The patch adds support for async hcalls at the DRC level for the
spapr devices. To be used by spapr-scm devices in the patch/es to follow.

Signed-off-by: Shivaprasad G Bhat <sbhat@linux.ibm.com>
---
 hw/ppc/spapr_drc.c         |  149 ++++++++++++++++++++++++++++++++++++++++++++
 include/hw/ppc/spapr_drc.h |   25 +++++++
 2 files changed, 174 insertions(+)

diff --git a/hw/ppc/spapr_drc.c b/hw/ppc/spapr_drc.c
index 77718cde1f..4ecd04f686 100644
--- a/hw/ppc/spapr_drc.c
+++ b/hw/ppc/spapr_drc.c
@@ -15,6 +15,7 @@
 #include "qapi/qmp/qnull.h"
 #include "cpu.h"
 #include "qemu/cutils.h"
+#include "qemu/guest-random.h"
 #include "hw/ppc/spapr_drc.h"
 #include "qom/object.h"
 #include "migration/vmstate.h"
@@ -421,6 +422,148 @@ void spapr_drc_detach(SpaprDrc *drc)
     spapr_drc_release(drc);
 }
 
+
+/*
+ * @drc : device DRC targetting which the async hcalls to be made.
+ *
+ * All subsequent requests to run/query the status should use the
+ * unique token returned here.
+ */
+uint64_t spapr_drc_get_new_async_hcall_token(SpaprDrc *drc)
+{
+    Error *err = NULL;
+    uint64_t token;
+    SpaprDrcDeviceAsyncHCallState *tmp, *next, *state;
+
+    state = g_malloc0(sizeof(*state));
+    state->pending = true;
+
+    qemu_mutex_lock(&drc->async_hcall_states_lock);
+retry:
+    if (qemu_guest_getrandom(&token, sizeof(token), &err) < 0) {
+        error_report_err(err);
+        g_free(state);
+        qemu_mutex_unlock(&drc->async_hcall_states_lock);
+        return 0;
+    }
+
+    if (!token) /* Token should be non-zero */
+        goto retry;
+
+    if (!QLIST_EMPTY(&drc->async_hcall_states)) {
+        QLIST_FOREACH_SAFE(tmp, &drc->async_hcall_states, node, next) {
+            if (tmp->continue_token = token) {
+                /* If the token already in use, get a new one */
+                goto retry;
+            }
+        }
+    }
+
+    state->continue_token = token;
+    QLIST_INSERT_HEAD(&drc->async_hcall_states, state, node);
+
+    qemu_mutex_unlock(&drc->async_hcall_states_lock);
+
+    return state->continue_token;
+}
+
+static void *spapr_drc_async_hcall_runner(void *opaque)
+{
+    int response = -1;
+    SpaprDrcDeviceAsyncHCallState *state = opaque;
+
+    /*
+     * state is freed only after this thread finishes(after pthread_join()),
+     * don't worry about it becoming NULL.
+     */
+
+    response = state->func(state->data);
+
+    state->hcall_ret = response;
+    state->pending = 0;
+
+    return NULL;
+}
+
+/*
+ * @drc  : device DRC targetting which the async hcalls to be made.
+ * token : The continue token to be used for tracking as recived from
+ *         spapr_drc_get_new_async_hcall_token
+ * @func() : the worker function which needs to be executed asynchronously
+ * @data : data to be passed to the asynchronous function.

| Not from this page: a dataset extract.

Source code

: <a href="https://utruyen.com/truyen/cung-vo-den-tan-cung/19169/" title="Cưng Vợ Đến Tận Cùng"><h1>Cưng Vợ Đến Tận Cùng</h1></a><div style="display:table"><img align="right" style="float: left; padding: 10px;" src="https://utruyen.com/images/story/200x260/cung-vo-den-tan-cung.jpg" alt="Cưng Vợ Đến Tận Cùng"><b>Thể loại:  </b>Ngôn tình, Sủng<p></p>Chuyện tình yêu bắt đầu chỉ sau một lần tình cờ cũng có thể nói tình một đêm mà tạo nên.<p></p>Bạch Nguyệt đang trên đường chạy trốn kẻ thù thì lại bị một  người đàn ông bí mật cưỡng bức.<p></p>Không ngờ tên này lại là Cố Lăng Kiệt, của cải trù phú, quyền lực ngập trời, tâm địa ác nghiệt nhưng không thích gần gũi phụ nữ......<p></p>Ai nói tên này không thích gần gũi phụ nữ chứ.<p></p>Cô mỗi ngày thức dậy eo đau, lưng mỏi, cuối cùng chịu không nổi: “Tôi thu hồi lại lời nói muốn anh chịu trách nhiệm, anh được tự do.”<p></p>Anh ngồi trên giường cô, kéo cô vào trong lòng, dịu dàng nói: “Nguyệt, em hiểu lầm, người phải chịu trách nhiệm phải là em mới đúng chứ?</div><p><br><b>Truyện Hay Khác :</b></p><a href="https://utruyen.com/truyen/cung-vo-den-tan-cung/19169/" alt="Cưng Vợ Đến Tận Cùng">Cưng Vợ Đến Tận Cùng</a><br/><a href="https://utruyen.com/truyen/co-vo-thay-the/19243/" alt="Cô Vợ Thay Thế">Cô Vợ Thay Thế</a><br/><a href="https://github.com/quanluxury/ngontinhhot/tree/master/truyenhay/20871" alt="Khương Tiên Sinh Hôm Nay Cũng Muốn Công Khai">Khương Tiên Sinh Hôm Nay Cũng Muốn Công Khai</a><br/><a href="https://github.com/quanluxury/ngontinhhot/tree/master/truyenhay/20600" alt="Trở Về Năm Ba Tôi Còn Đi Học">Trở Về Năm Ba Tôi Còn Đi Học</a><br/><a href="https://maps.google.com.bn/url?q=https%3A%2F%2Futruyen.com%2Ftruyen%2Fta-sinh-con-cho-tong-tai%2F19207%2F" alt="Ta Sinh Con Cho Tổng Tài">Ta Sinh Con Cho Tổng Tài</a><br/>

Worker is supposed
+ *         to free/cleanup the data that is passed here
+ */
+void spapr_drc_run_async_hcall(SpaprDrc *drc, uint64_t token,
+                               SpaprDrcAsyncHcallWorkerFunc *func, void *data)
+{
+    SpaprDrcDeviceAsyncHCallState *state;
+
+    qemu_mutex_lock(&drc->async_hcall_states_lock);
+    QLIST_FOREACH(state, &drc->async_hcall_states, node) {
+        if (state->continue_token = token) {
+            state->func = func;
+            state->data = data;
+            qemu_thread_create(&state->thread, "sPAPR Async HCALL",
+                               spapr_drc_async_hcall_runner, state,
+                               QEMU_THREAD_JOINABLE);
+            break;
+        }
+    }
+    qemu_mutex_unlock(&drc->async_hcall_states_lock);
+}
+
+/*
+ * spapr_drc_finish_async_hcalls
+ *      Waits for all pending async requests to complete
+ *      thier execution and free the states
+ */
+static void spapr_drc_finish_async_hcalls(SpaprDrc *drc)
+{
+    SpaprDrcDeviceAsyncHCallState *state, *next;
+
+    if (QLIST_EMPTY(&drc->async_hcall_states)) {
+        return;
+    }
+
+    qemu_mutex_lock(&drc->async_hcall_states_lock);
+    QLIST_FOREACH_SAFE(state, &drc->async_hcall_states, node, next) {
+        qemu_thread_join(&state->thread);
+        QLIST_REMOVE(state, node);
+        g_free(state);
+    }
+    qemu_mutex_unlock(&drc->async_hcall_states_lock);
+}
+
+/*
+ * spapr_drc_get_async_hcall_status
+ *      Fetches the status of the hcall worker and returns H_BUSY
+ *      if the worker is still running.
+ */
+int spapr_drc_get_async_hcall_status(SpaprDrc *drc, uint64_t token)
+{
+    int ret = H_PARAMETER;
+    SpaprDrcDeviceAsyncHCallState *state, *node;
+
+    qemu_mutex_lock(&drc->async_hcall_states_lock);
+    QLIST_FOREACH_SAFE(state, &drc->async_hcall_states, node, node) {
+        if (state->continue_token = token) {
+            if (state->pending) {
+                ret = H_BUSY;
+                break;
+            } else {
+                ret = state->hcall_ret;
+                qemu_thread_join(&state->thread);
+                QLIST_REMOVE(state, node);
+                g_free(state);
+                break;
+            }
+        }
+    }
+    qemu_mutex_unlock(&drc->async_hcall_states_lock);
+
+    return ret;
+}
+
 void spapr_drc_reset(SpaprDrc *drc)
 {
     SpaprDrcClass *drck = SPAPR_DR_CONNECTOR_GET_CLASS(drc);
@@ -448,6 +591,7 @@ void spapr_drc_reset(SpaprDrc *drc)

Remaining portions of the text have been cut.